## ASSIGNED TASK
Please find every line in the records below that contains the word "representerar", and copy it.

## PROVIDED DATA
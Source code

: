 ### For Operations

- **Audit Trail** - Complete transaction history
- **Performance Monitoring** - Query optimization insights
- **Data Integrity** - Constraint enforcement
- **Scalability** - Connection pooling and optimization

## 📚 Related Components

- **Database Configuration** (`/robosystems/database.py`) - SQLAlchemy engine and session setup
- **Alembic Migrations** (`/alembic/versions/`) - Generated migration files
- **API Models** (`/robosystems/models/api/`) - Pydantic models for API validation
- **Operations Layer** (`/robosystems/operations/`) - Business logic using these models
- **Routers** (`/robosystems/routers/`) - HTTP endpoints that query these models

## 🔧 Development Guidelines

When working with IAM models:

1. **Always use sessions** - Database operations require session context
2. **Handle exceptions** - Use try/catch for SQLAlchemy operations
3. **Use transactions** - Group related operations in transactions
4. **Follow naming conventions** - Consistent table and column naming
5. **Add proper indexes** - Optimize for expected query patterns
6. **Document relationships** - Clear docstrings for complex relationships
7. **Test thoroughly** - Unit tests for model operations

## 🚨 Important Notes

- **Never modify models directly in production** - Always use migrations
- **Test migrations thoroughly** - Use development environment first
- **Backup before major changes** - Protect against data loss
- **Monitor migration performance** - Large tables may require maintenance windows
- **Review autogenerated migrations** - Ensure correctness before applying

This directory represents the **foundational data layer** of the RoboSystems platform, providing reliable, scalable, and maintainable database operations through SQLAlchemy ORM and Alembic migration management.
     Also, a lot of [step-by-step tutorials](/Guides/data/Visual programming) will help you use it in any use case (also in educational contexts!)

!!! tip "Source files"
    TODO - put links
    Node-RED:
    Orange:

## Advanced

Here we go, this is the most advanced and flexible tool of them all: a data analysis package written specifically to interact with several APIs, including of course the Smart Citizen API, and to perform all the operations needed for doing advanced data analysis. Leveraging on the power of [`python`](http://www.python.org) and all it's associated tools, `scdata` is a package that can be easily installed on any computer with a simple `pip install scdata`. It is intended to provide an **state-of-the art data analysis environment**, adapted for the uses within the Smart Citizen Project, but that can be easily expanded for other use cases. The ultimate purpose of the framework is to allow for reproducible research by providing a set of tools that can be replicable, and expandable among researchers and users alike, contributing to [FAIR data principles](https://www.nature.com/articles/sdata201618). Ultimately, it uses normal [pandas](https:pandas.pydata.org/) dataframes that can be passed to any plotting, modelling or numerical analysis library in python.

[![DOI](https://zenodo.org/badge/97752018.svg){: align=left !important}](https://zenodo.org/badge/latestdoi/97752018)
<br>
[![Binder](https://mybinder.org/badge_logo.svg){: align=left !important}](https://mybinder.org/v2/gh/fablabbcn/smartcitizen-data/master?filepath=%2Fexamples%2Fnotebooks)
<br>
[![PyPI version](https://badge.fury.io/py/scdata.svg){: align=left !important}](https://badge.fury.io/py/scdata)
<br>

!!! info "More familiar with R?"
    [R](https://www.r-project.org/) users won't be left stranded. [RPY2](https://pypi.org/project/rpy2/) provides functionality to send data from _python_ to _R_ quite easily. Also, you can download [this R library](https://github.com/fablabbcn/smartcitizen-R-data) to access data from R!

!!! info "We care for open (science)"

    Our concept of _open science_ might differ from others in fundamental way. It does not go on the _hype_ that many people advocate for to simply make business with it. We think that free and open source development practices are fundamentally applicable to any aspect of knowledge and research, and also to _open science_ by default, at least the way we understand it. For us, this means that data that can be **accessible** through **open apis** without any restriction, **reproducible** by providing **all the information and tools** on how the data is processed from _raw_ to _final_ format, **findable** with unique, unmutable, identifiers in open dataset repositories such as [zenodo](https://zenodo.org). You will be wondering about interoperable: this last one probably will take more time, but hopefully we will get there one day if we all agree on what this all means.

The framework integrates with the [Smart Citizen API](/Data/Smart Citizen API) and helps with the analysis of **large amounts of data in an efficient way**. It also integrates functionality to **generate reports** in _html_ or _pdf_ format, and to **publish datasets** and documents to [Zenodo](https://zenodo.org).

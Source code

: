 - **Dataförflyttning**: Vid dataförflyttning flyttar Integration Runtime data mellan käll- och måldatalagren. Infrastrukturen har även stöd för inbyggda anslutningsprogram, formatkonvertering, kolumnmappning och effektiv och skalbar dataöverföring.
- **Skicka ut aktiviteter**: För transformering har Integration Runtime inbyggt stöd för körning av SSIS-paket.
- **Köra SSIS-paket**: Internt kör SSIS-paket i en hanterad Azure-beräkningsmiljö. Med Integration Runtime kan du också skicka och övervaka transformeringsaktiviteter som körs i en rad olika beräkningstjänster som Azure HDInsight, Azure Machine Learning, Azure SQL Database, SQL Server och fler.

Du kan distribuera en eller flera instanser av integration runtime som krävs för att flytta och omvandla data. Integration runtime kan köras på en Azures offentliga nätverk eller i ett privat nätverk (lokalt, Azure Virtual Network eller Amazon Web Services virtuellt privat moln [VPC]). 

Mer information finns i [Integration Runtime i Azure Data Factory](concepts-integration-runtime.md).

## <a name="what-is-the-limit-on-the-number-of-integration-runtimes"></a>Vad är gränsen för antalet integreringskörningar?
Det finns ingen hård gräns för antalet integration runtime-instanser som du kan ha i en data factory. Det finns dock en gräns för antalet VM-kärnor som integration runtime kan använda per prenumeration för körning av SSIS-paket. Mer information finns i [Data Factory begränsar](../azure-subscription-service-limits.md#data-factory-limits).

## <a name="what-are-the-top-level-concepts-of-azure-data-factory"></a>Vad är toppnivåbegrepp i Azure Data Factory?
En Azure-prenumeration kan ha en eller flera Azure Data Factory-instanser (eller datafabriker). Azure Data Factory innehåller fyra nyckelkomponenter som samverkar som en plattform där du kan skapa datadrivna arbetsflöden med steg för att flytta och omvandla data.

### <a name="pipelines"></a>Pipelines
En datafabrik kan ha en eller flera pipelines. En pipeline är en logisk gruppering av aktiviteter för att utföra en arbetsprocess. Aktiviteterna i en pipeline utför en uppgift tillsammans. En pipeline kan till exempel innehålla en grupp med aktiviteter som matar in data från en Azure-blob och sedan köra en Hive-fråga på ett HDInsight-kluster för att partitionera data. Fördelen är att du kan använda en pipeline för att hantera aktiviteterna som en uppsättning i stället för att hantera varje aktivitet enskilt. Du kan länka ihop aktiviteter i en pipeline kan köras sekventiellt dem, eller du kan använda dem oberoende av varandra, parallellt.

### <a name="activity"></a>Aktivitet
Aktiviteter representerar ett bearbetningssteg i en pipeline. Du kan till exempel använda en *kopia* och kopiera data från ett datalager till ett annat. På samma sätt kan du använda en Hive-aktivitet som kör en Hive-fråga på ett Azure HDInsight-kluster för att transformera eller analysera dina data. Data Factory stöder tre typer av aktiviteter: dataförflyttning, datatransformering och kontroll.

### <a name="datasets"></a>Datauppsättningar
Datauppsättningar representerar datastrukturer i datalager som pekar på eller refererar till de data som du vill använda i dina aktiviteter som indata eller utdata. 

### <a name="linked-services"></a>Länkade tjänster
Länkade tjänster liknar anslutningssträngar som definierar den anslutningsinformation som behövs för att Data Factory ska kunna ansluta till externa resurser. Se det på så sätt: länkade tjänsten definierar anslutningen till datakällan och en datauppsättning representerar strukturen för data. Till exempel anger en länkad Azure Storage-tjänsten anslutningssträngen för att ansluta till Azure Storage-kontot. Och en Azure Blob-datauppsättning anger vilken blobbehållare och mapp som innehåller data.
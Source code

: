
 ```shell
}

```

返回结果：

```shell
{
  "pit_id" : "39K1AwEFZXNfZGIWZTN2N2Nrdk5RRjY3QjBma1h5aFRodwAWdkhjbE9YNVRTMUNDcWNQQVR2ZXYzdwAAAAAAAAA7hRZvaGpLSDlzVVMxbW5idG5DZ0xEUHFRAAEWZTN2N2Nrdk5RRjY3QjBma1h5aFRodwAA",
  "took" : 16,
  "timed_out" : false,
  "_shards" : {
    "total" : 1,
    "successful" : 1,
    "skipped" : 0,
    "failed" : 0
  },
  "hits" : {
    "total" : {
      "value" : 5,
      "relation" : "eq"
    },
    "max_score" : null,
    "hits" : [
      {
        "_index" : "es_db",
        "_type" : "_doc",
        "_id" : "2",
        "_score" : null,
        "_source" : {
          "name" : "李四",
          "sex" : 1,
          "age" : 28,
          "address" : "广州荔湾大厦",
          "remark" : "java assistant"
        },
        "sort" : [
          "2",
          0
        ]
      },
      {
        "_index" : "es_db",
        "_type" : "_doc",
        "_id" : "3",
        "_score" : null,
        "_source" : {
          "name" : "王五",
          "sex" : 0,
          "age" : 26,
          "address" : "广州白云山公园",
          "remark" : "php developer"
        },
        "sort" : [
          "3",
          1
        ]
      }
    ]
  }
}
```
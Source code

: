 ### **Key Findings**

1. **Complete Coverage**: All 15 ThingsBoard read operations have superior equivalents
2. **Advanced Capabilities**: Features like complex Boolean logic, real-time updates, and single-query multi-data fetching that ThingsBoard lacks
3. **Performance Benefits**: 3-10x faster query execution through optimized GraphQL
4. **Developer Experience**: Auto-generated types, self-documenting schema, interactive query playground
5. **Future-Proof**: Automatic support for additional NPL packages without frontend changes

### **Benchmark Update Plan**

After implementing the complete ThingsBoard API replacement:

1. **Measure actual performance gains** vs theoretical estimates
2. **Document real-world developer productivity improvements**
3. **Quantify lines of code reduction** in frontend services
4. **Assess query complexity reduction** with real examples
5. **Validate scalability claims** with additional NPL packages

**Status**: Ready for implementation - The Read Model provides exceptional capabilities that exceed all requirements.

## RESPONSE TO THE TASK
Aktiviteter representerar ett bearbetningssteg i en pipeline. Du kan till exempel använda en *kopia* och kopiera data från ett datalager till ett annat. På samma sätt kan du använda en Hive-aktivitet som kör en Hive-fråga på ett Azure HDInsight-kluster för att transformera eller analysera dina data. Data Factory stöder tre typer av aktiviteter: dataförflyttning, datatransformering och kontroll.
Datauppsättningar representerar datastrukturer i datalager som pekar på eller refererar till de data som du vill använda i dina aktiviteter som indata eller utdata. 
Länkade tjänster liknar anslutningssträngar som definierar den anslutningsinformation som behövs för att Data Factory ska kunna ansluta till externa resurser. Se det på så sätt: länkade tjänsten definierar anslutningen till datakällan och en datauppsättning representerar strukturen för data. Till exempel anger en länkad Azure Storage-tjänsten anslutningssträngen för att ansluta till Azure Storage-kontot. Och en Azure Blob-datauppsättning anger vilken blobbehållare och mapp som innehåller data.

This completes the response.